Scan the records for the word "Time". Report each line where it occurs.
**** MATERIAL PROVIDED ****
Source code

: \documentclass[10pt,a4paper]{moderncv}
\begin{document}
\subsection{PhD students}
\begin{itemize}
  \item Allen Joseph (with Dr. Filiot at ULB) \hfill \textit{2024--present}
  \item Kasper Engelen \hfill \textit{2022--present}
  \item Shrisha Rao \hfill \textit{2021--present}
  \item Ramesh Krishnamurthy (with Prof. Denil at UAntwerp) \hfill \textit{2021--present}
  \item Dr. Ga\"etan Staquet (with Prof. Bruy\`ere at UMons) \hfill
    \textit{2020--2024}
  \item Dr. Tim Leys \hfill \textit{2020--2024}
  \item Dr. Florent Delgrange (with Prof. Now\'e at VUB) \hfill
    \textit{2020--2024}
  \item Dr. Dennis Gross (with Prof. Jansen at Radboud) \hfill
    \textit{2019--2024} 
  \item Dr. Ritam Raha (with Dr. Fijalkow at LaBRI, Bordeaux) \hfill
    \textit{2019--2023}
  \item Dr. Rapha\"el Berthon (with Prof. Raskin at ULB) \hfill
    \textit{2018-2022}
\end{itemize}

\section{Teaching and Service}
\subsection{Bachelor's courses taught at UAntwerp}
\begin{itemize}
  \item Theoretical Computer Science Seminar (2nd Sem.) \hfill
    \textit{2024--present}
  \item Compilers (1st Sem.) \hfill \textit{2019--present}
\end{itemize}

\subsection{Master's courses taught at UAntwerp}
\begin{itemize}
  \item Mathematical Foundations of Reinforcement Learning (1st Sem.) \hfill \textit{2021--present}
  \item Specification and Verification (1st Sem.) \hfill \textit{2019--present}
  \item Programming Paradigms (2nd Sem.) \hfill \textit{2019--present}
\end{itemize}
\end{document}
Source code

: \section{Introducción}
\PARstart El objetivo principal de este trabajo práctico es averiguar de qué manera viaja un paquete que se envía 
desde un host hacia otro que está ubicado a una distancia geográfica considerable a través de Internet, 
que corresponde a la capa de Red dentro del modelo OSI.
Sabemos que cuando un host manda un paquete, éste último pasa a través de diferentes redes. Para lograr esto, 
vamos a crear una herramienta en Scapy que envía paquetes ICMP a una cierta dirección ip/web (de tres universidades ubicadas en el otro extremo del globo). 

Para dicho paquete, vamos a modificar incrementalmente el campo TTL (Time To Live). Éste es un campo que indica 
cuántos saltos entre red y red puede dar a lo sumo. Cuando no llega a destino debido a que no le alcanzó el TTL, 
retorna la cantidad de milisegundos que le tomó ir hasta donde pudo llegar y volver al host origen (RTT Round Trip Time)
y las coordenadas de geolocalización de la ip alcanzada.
****
* RESULT FOR THIS TASK *
Para dicho paquete, vamos a modificar incrementalmente el campo TTL (Time To Live). Éste es un campo que indica 
retorna la cantidad de milisegundos que le tomó ir hasta donde pudo llegar y volver al host origen (RTT Round Trip Time)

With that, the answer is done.